### Exercise directions
The answer is every line in the data below that contains the word "subsubsection".

Records from a data collection
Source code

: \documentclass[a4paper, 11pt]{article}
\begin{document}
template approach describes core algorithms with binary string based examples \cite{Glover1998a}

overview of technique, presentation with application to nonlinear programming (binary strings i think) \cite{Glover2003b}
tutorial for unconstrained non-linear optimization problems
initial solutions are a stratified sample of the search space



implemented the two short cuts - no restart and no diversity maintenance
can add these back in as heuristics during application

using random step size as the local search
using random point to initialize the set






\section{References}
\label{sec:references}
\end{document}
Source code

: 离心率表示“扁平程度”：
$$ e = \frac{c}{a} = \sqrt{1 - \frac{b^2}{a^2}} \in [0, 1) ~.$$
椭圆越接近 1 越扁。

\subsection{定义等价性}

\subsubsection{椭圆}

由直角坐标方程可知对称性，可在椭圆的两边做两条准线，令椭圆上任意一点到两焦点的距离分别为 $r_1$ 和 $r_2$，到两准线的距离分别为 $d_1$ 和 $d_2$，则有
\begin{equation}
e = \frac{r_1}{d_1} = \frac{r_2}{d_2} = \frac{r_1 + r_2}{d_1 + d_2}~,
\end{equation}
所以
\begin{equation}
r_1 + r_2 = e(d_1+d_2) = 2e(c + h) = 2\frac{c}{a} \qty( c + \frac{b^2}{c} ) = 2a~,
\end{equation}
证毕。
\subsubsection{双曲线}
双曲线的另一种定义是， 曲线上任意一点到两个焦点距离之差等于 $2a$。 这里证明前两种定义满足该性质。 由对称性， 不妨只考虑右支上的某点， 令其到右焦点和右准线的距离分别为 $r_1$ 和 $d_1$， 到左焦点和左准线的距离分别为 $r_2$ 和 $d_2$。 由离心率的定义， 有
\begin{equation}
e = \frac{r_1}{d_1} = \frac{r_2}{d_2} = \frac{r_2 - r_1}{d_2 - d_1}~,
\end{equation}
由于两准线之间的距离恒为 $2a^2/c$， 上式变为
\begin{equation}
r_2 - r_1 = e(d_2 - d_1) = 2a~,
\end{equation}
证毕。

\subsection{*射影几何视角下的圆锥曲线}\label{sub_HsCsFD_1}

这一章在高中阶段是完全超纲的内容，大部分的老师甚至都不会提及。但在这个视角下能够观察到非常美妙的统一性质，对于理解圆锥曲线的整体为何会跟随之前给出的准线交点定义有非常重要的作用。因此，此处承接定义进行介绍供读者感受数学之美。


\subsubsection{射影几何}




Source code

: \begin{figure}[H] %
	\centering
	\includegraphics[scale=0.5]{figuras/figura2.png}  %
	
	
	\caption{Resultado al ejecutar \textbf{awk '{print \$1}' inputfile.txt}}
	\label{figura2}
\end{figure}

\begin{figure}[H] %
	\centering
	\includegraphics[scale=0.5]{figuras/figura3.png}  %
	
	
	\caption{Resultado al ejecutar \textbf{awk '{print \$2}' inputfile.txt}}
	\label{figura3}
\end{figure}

### Your response
\subsubsection{椭圆}
\subsubsection{双曲线}
\subsubsection{射影几何}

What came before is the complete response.